Pourquoi vouloir transmettre l'histoire de ses propres familles serait-il considéré comme du « repli identitaire » ou du « conservatisme » ?
L'association MFVS défend un principe simple :
Nous ne revendiquons pas le monopole de notre histoire. Nous revendiquons le droit de participer à sa représentation.
Les familles roms, sinti et kalé ont leur propre histoire, leur origine, leur culture, leur généalogie et leur mémoire du Samudaripen.
Étudier l'histoire romani ne signifie pas exclure les autres populations.
Une association arménienne peut étudier les familles arméniennes.
Une association corse peut travailler sur l'histoire corse.
Une association peut être consacrée à la mémoire de la Shoah (Holocauste).
Une association peut être consacrée à une région, un département ou une ville
(Il suffit de faire une recherche sur le web pour se rendre compte qu’elles existent déjà)
Pourquoi devrait-il en être autrement pour les familles roms, sinti et kalé ?
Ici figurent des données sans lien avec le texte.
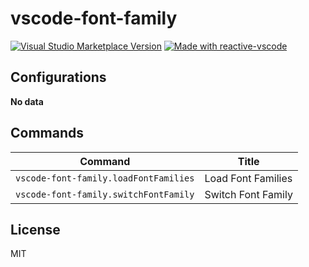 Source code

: # vscode-font-family

<a href="https://marketplace.visualstudio.com/items?itemName=antfu.vscode-font-family" target="__blank"><img src="https://img.shields.io/visual-studio-marketplace/v/antfu.vscode-font-family.svg?color=eee&amp;label=VS%20Code%20Marketplace&logo=visual-studio-code" alt="Visual Studio Marketplace Version" /></a>
<a href="https://kermanx.github.io/reactive-vscode/" target="__blank"><img src="https://img.shields.io/badge/made_with-reactive--vscode-%23007ACC?style=flat&labelColor=%23229863"  alt="Made with reactive-vscode" /></a>

## Configurations

<!-- configs -->

**No data**

<!-- configs -->

## Commands

<!-- commands -->

| Command                               | Title              |
| ------------------------------------- | ------------------ |
| `vscode-font-family.loadFontFamilies` | Load Font Families |
| `vscode-font-family.switchFontFamily` | Switch Font Family |

<!-- commands -->

## License

MIT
Nous ne refusons ni la recherche, ni les historiens, ni les généalogistes, ni le dialogue mais pourquoi devrions-nous les solliciter alors qu'eux ne le font pas.
Nous demandons simplement que les familles concernées soient actrices de leur propre représentation, et non seulement objets de recherches ou de représentations produites par d'autres ou encore englobées parmi d'autres groupes. Beaucoup de structures utilisent le terme « Roms ou Roma » de façon générique en englobant les « gens du voyage », « nomades » ou « voyageurs » alors même que ces termes peuvent regrouper des personnes d'origines différentes. Ils ne constituent pourtant pas une seule ethnie. Ces structures utilisent aussi les symboles attribués à l’origine au peuple rom : le drapeau rom et l’hymne Gelem Gelem. On attribue donc ce qui caractérise un peuple ethnique à un ensemble de groupe d’origines distinctes – Pourquoi ?
Une histoire commune ne doit pas effacer les histoires particulières.
Notre position
Préserver ses origines n'est pas être conservateur.
Connaître son histoire n'est pas rejeter celle des autres.
L'autoreprésentation n'est pas l'exclusion.
Différencier n'est pas discriminer.
L’association MFVS appelle à une mémoire du Samudaripen construite avec les familles roms, sinti et kalé sédentaires ou voyageuses, dans le respect de leur identité, de leur patrimoine et de leur histoire propre.
« Ce qui est fait au nom des Roms sans les Roms est fait contre les Roms. »
Association Mémoire des Familles Victimes du Samudaripen – MFVS
(Illustration : photographie de 1910 - Fonds documentaire de l'association MFVS - Tous droits réservés.)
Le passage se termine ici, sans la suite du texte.